Artikel 37, derde lid, SW bepaalt kort gezegd dat bij het niet langer voldoen aan de voorwaarden van de BOR de mogelijkheid bestaat een aanvullende belastingaanslag op te leggen. Dit artikellid luidt als volgt.
“Vanwege het vervallen van een voorwaardelijke vrijstelling als bedoeld in artikel 35b, eerste lid, kan een aanslag of conserverende aanslag door een of meer aanslagen of conserverende aanslagen worden aangevuld.”
In artikel 2, derde lid, aanhef en onderdeel e, AWR is het begrip belastingaanslag gedefinieerd:
“3. De belastingwet verstaat onder:
(…)
e. belastingaanslag: de voorlopige aanslag, de aanslag, de navorderingsaanslag en de naheffingsaanslag, alsmede de voorlopige conserverende aanslag, de conserverende aanslag en de conserverende navorderingsaanslag in de inkomstenbelasting, de schenk- en erfbelasting.”

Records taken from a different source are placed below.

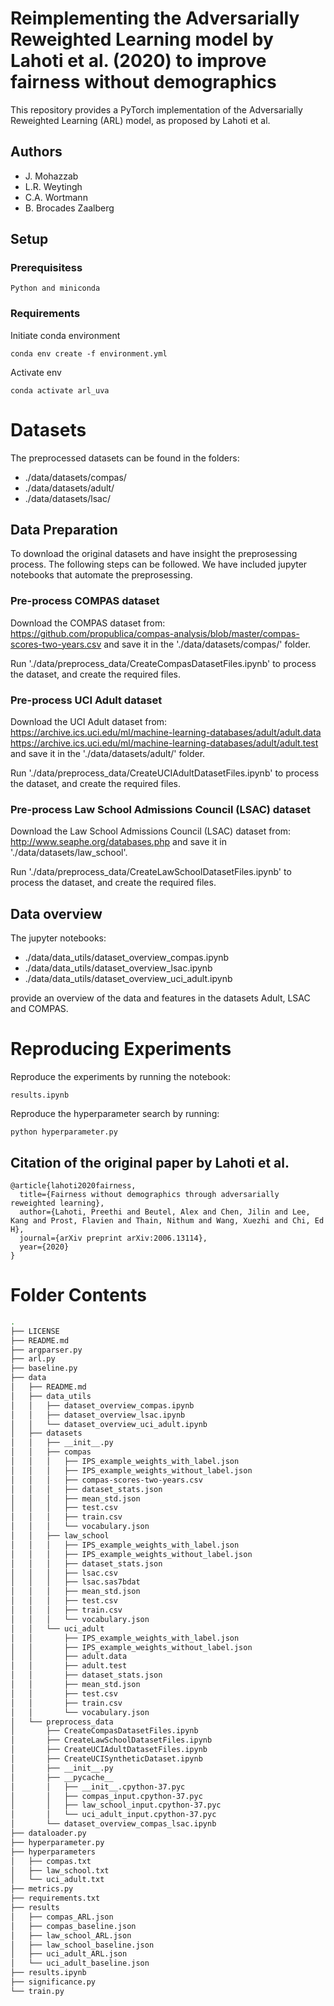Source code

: # Reimplementing the Adversarially Reweighted Learning model by Lahoti et al. (2020) to improve fairness without demographics

This repository provides a PyTorch implementation of the Adversarially Reweighted Learning (ARL) model, as proposed by Lahoti et al.  

## Authors
* J. Mohazzab
* L.R. Weytingh
* C.A. Wortmann
* B. Brocades Zaalberg

## Setup
### Prerequisitess
```
Python and miniconda
```

### Requirements
Initiate conda environment
```
conda env create -f environment.yml

```

Activate env
```
conda activate arl_uva 
```

# Datasets
The preprocessed datasets can be found in the folders:
 * ./data/datasets/compas/
 * ./data/datasets/adult/
 * ./data/datasets/lsac/



## Data Preparation
To download the original datasets and have insight the preprosessing process. The following steps can be followed. We have included jupyter notebooks that automate the preprosessing.

### Pre-process COMPAS dataset 
Download the COMPAS dataset from: https://github.com/propublica/compas-analysis/blob/master/compas-scores-two-years.csv and save it in the './data/datasets/compas/' folder.

Run './data/preprocess_data/CreateCompasDatasetFiles.ipynb' to process the dataset, and create the required files.

### Pre-process UCI Adult dataset 
Download the UCI Adult dataset from: https://archive.ics.uci.edu/ml/machine-learning-databases/adult/adult.data https://archive.ics.uci.edu/ml/machine-learning-databases/adult/adult.test and save it in the './data/datasets/adult/' folder.

Run './data/preprocess_data/CreateUCIAdultDatasetFiles.ipynb' to process the dataset, and create the required files.

### Pre-process  Law School Admissions Council (LSAC) dataset 
Download the  Law School Admissions Council (LSAC) dataset from: http://www.seaphe.org/databases.php and save it in './data/datasets/law_school'.

Run './data/preprocess_data/CreateLawSchoolDatasetFiles.ipynb' to process the dataset, and create the required files.

## Data overview

The jupyter notebooks:
* ./data/data_utils/dataset_overview_compas.ipynb
* ./data/data_utils/dataset_overview_lsac.ipynb
* ./data/data_utils/dataset_overview_uci_adult.ipynb

provide an overview of the data and features in the datasets Adult, LSAC and COMPAS.


# Reproducing Experiments
Reproduce the experiments by running the notebook:

```
results.ipynb
```

Reproduce the hyperparameter search by running:
```
python hyperparameter.py
```


## Citation of the original paper by Lahoti et al.
```
@article{lahoti2020fairness,
  title={Fairness without demographics through adversarially reweighted learning},
  author={Lahoti, Preethi and Beutel, Alex and Chen, Jilin and Lee, Kang and Prost, Flavien and Thain, Nithum and Wang, Xuezhi and Chi, Ed H},
  journal={arXiv preprint arXiv:2006.13114},
  year={2020}
}
```


# Folder Contents


```bash
.
├── LICENSE
├── README.md
├── argparser.py
├── arl.py
├── baseline.py
├── data
│   ├── README.md
│   ├── data_utils
│   │   ├── dataset_overview_compas.ipynb
│   │   ├── dataset_overview_lsac.ipynb
│   │   └── dataset_overview_uci_adult.ipynb
│   ├── datasets
│   │   ├── __init__.py
│   │   ├── compas
│   │   │   ├── IPS_example_weights_with_label.json
│   │   │   ├── IPS_example_weights_without_label.json
│   │   │   ├── compas-scores-two-years.csv
│   │   │   ├── dataset_stats.json
│   │   │   ├── mean_std.json
│   │   │   ├── test.csv
│   │   │   ├── train.csv
│   │   │   └── vocabulary.json
│   │   ├── law_school
│   │   │   ├── IPS_example_weights_with_label.json
│   │   │   ├── IPS_example_weights_without_label.json
│   │   │   ├── dataset_stats.json
│   │   │   ├── lsac.csv
│   │   │   ├── lsac.sas7bdat
│   │   │   ├── mean_std.json
│   │   │   ├── test.csv
│   │   │   ├── train.csv
│   │   │   └── vocabulary.json
│   │   └── uci_adult
│   │       ├── IPS_example_weights_with_label.json
│   │       ├── IPS_example_weights_without_label.json
│   │       ├── adult.data
│   │       ├── adult.test
│   │       ├── dataset_stats.json
│   │       ├── mean_std.json
│   │       ├── test.csv
│   │       ├── train.csv
│   │       └── vocabulary.json
│   └── preprocess_data
│       ├── CreateCompasDatasetFiles.ipynb
│       ├── CreateLawSchoolDatasetFiles.ipynb
│       ├── CreateUCIAdultDatasetFiles.ipynb
│       ├── CreateUCISyntheticDataset.ipynb
│       ├── __init__.py
│       ├── __pycache__
│       │   ├── __init__.cpython-37.pyc
│       │   ├── compas_input.cpython-37.pyc
│       │   ├── law_school_input.cpython-37.pyc
│       │   └── uci_adult_input.cpython-37.pyc
│       └── dataset_overview_compas_lsac.ipynb
├── dataloader.py
├── hyperparameter.py
├── hyperparameters
│   ├── compas.txt
│   ├── law_school.txt
│   └── uci_adult.txt
├── metrics.py
├── requirements.txt
├── results
│   ├── compas_ARL.json
│   ├── compas_baseline.json
│   ├── law_school_ARL.json
│   ├── law_school_baseline.json
│   ├── uci_adult_ARL.json
│   └── uci_adult_baseline.json
├── results.ipynb
├── significance.py
└── train.py

```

Deze definitie geldt voor alle belastingwetten, dus ook voor de SW. Uit de definitie valt op te maken dat de term belastingaanslag een verzamelbegrip is voor verschillende soorten belastingaanslagen, waaronder de “voorlopige aanslag”, de “aanslag” en de “navorderingsaanslag”. De term “aanslag” verwijst naar de “definitieve aanslag” ter onderscheiding van de “voorlopige aanslag”. Diezelfde “aanslag” wordt “primitieve aanslag” genoemd ter onderscheiding van de “navorderingsaanslag”.
Nu in de tekst van artikel 37, derde lid, SW de term “aanslag” wordt gehanteerd, is de kennisgroep van oordeel dat het hierbij gaat om een aanvullende primitieve aanslag en niet om een navorderingsaanslag.